RECORDS FOR THIS TASK:
+++

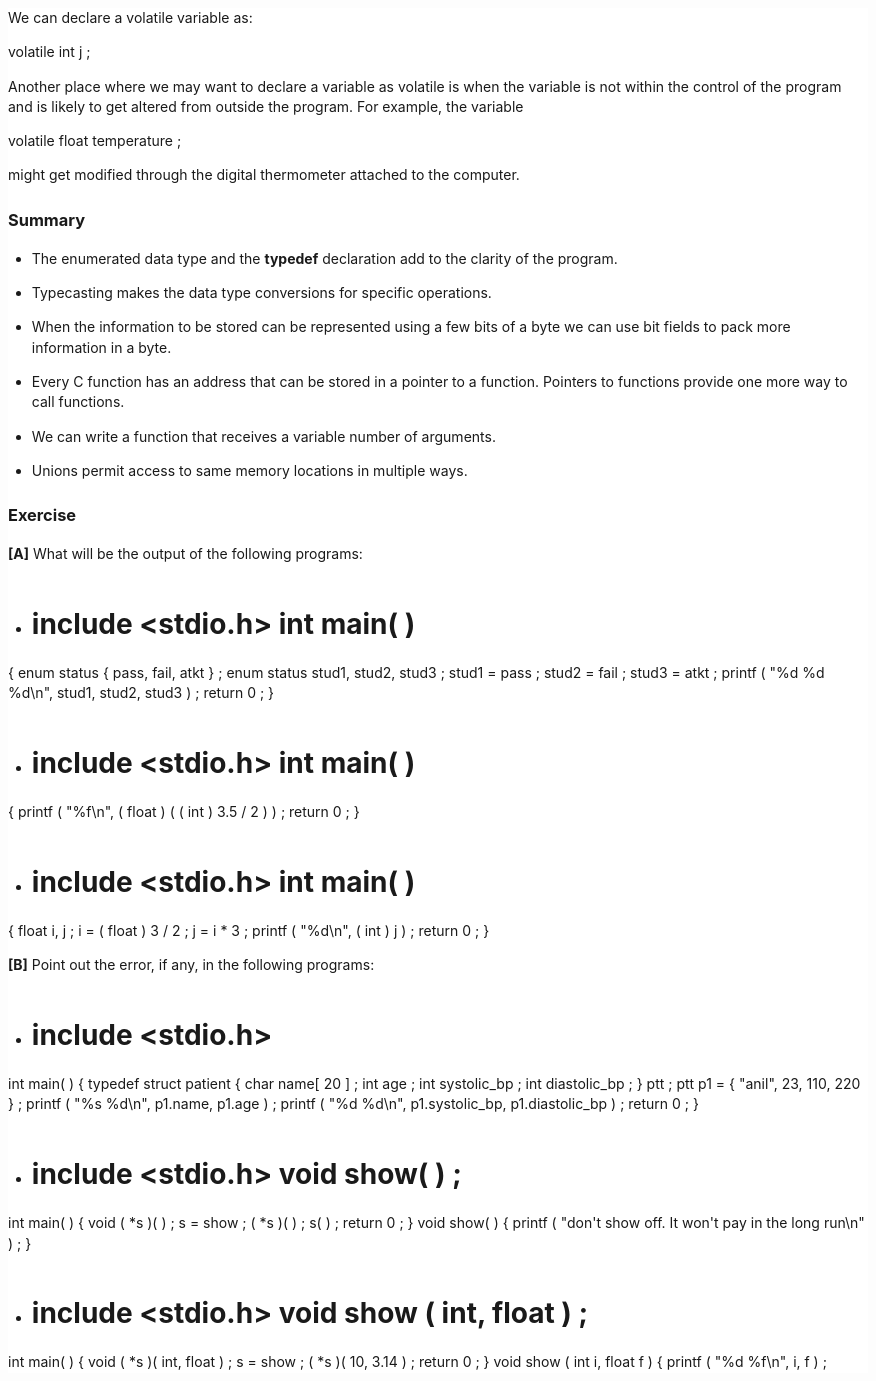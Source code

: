 We can declare a volatile variable as:

volatile int j ;

Another place where we may want to declare a variable as volatile is when the variable is not within the control of the program and is likely to get altered from outside the program. For example, the variable

volatile float temperature ;

might get modified through the digital thermometer attached to the computer.

### Summary

- The enumerated data type and the **typedef** declaration add to the clarity of the program.

- Typecasting makes the data type conversions for specific operations.

- When the information to be stored can be represented using a few bits of a byte we can use bit fields to pack more information in a byte.

- Every C function has an address that can be stored in a pointer to a function. Pointers to functions provide one more way to call functions.

- We can write a function that receives a variable number of arguments.

- Unions permit access to same memory locations in multiple ways.

### Exercise

**\[A\]** What will be the output of the following programs:

- # include <stdio.h> int main( )

{ enum status { pass, fail, atkt } ; enum status stud1, stud2, stud3 ; stud1 = pass ; stud2 = fail ; stud3 = atkt ; printf ( "%d %d %d\\n", stud1, stud2, stud3 ) ; return 0 ; }

- # include <stdio.h> int main( )

{ printf ( "%f\\n", ( float ) ( ( int ) 3.5 / 2 ) ) ; return 0 ; }

- # include <stdio.h> int main( )

{ float i, j ; i = ( float ) 3 / 2 ; j = i \* 3 ; printf ( "%d\\n", ( int ) j ) ; return 0 ; }

**\[B\]** Point out the error, if any, in the following programs:

- # include <stdio.h>

int main( ) { typedef struct patient { char name\[ 20 \] ; int age ; int systolic\_bp ; int diastolic\_bp ; } ptt ; ptt p1 = { "anil", 23, 110, 220 } ; printf ( "%s %d\\n", p1.name, p1.age ) ; printf ( "%d %d\\n", p1.systolic\_bp, p1.diastolic\_bp ) ; return 0 ; }

- # include <stdio.h> void show( ) ;

int main( ) { void ( \*s )( ) ; s = show ; ( \*s )( ) ; s( ) ; return 0 ; } void show( ) { printf ( "don't show off. It won't pay in the long run\\n" ) ; }

- # include <stdio.h> void show ( int, float ) ;

int main( ) { void ( \*s )( int, float ) ; s = show ; ( \*s )( 10, 3.14 ) ; return 0 ; } void show ( int i, float f ) { printf ( "%d %f\\n", i, f ) ;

+++

REQUIRED WORK: Return, from the entries, each line that holds "printf".

WRITTEN REPLY:
{ enum status { pass, fail, atkt } ; enum status stud1, stud2, stud3 ; stud1 = pass ; stud2 = fail ; stud3 = atkt ; printf ( "%d %d %d\\n", stud1, stud2, stud3 ) ; return 0 ; }
{ printf ( "%f\\n", ( float ) ( ( int ) 3.5 / 2 ) ) ; return 0 ; }
{ float i, j ; i = ( float ) 3 / 2 ; j = i \* 3 ; printf ( "%d\\n", ( int ) j ) ; return 0 ; }
int main( ) { typedef struct patient { char name\[ 20 \] ; int age ; int systolic\_bp ; int diastolic\_bp ; } ptt ; ptt p1 = { "anil", 23, 110, 220 } ; printf ( "%s %d\\n", p1.name, p1.age ) ; printf ( "%d %d\\n", p1.systolic\_bp, p1.diastolic\_bp ) ; return 0 ; }
int main( ) { void ( \*s )( ) ; s = show ; ( \*s )( ) ; s( ) ; return 0 ; } void show( ) { printf ( "don't show off. It won't pay in the long run\\n" ) ; }
int main( ) { void ( \*s )( int, float ) ; s = show ; ( \*s )( 10, 3.14 ) ; return 0 ; } void show ( int i, float f ) { printf ( "%d %f\\n", i, f ) ;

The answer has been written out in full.